_Assignment_
Go through the listing below and gather every line with the word "pxtorem".

_Input records_
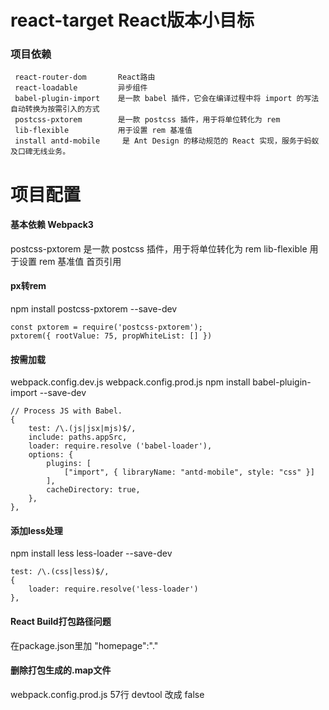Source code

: # react-target React版本小目标


### 项目依赖
```
 react-router-dom       React路由
 react-loadable         异步组件
 babel-plugin-import    是一款 babel 插件，它会在编译过程中将 import 的写法自动转换为按需引入的方式
 postcss-pxtorem        是一款 postcss 插件，用于将单位转化为 rem
 lib-flexible           用于设置 rem 基准值
 install antd-mobile     是 Ant Design 的移动规范的 React 实现，服务于蚂蚁及口碑无线业务。
```

# 项目配置
#### 基本依赖 Webpack3
postcss-pxtorem        是一款 postcss 插件，用于将单位转化为 rem
lib-flexible           用于设置 rem 基准值 首页引用

#### px转rem
npm install postcss-pxtorem --save-dev

```
const pxtorem = require('postcss-pxtorem');
pxtorem({ rootValue: 75, propWhiteList: [] })
```

#### 按需加载 
webpack.config.dev.js
webpack.config.prod.js
npm install babel-pluigin-import --save-dev
```
// Process JS with Babel.
{
    test: /\.(js|jsx|mjs)$/,
    include: paths.appSrc,
    loader: require.resolve ('babel-loader'),
    options: {
        plugins: [
            ["import", { libraryName: "antd-mobile", style: "css" }]
        ],
        cacheDirectory: true,
    },
},
  ```
#### 添加less处理
npm install less less-loader --save-dev
```
test: /\.(css|less)$/,
{
    loader: require.resolve('less-loader')
},
```
#### React Build打包路径问题
在package.json里加 "homepage":"." 

#### 删除打包生成的.map文件
webpack.config.prod.js 57行 devtool 改成 false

_Finished task_
 postcss-pxtorem        是一款 postcss 插件，用于将单位转化为 rem
postcss-pxtorem        是一款 postcss 插件，用于将单位转化为 rem
npm install postcss-pxtorem --save-dev
const pxtorem = require('postcss-pxtorem');
pxtorem({ rootValue: 75, propWhiteList: [] })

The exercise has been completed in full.